**Required work:**
Search the entries for the word "pozivaoca". Copy each line in which it is found.

**Data provided:**
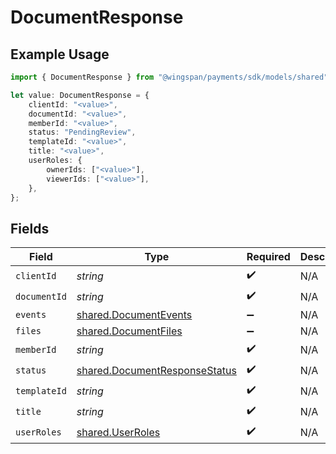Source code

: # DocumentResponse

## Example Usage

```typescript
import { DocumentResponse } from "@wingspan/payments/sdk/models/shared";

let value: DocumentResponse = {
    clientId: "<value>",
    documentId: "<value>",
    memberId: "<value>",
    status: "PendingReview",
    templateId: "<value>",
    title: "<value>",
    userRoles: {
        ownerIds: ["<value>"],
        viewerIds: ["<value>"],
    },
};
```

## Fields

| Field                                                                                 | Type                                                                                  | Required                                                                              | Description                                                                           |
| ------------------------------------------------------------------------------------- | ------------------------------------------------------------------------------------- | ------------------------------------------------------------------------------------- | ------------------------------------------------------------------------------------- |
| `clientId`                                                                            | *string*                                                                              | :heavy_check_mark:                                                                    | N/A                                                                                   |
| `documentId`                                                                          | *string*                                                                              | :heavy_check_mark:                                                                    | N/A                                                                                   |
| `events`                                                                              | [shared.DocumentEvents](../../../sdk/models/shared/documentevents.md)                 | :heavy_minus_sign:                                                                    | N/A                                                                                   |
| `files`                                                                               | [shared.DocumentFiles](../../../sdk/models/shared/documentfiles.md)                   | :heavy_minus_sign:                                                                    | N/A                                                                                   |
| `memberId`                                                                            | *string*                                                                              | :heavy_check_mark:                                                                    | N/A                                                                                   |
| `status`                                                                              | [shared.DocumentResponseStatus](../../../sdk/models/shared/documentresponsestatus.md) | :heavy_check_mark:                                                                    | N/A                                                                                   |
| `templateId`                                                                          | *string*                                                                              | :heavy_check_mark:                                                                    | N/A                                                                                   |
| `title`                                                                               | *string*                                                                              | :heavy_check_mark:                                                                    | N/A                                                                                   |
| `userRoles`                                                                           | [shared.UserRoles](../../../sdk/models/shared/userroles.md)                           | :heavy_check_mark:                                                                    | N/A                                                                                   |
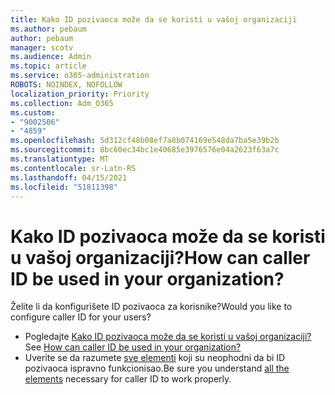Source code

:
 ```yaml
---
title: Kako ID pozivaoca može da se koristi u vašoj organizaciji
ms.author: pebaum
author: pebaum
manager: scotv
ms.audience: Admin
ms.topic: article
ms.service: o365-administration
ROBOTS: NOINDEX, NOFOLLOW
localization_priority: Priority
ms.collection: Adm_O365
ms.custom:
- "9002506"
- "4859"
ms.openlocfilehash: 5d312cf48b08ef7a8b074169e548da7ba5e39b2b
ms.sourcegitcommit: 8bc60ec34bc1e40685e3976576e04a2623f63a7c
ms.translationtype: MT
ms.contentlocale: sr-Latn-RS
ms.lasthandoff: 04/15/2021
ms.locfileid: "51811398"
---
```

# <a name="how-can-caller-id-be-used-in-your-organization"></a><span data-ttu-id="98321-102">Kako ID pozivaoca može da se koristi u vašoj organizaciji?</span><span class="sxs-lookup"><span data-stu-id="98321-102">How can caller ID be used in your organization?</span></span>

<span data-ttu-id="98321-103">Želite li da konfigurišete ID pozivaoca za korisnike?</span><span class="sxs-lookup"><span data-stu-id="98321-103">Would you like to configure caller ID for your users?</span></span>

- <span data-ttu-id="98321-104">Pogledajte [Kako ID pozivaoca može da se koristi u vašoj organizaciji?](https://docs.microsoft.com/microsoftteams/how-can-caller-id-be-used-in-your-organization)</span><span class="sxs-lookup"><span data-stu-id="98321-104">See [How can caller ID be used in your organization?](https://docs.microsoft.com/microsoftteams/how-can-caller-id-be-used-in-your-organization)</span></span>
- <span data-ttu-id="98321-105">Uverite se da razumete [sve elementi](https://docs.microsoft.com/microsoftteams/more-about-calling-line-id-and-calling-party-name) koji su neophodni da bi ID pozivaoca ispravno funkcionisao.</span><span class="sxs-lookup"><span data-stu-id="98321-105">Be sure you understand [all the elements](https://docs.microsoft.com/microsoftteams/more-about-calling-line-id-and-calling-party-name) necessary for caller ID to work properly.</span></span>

**Answer to this exercise:**
title: Kako ID pozivaoca može da se koristi u vašoj organizaciji
# <a name="how-can-caller-id-be-used-in-your-organization"></a><span data-ttu-id="98321-102">Kako ID pozivaoca može da se koristi u vašoj organizaciji?</span><span class="sxs-lookup"><span data-stu-id="98321-102">How can caller ID be used in your organization?</span></span>
<span data-ttu-id="98321-103">Želite li da konfigurišete ID pozivaoca za korisnike?</span><span class="sxs-lookup"><span data-stu-id="98321-103">Would you like to configure caller ID for your users?</span></span>
- <span data-ttu-id="98321-104">Pogledajte [Kako ID pozivaoca može da se koristi u vašoj organizaciji?](https://docs.microsoft.com/microsoftteams/how-can-caller-id-be-used-in-your-organization)</span><span class="sxs-lookup"><span data-stu-id="98321-104">See [How can caller ID be used in your organization?](https://docs.microsoft.com/microsoftteams/how-can-caller-id-be-used-in-your-organization)</span></span>
- <span data-ttu-id="98321-105">Uverite se da razumete [sve elementi](https://docs.microsoft.com/microsoftteams/more-about-calling-line-id-and-calling-party-name) koji su neophodni da bi ID pozivaoca ispravno funkcionisao.</span><span class="sxs-lookup"><span data-stu-id="98321-105">Be sure you understand [all the elements](https://docs.microsoft.com/microsoftteams/more-about-calling-line-id-and-calling-party-name) necessary for caller ID to work properly.</span></span>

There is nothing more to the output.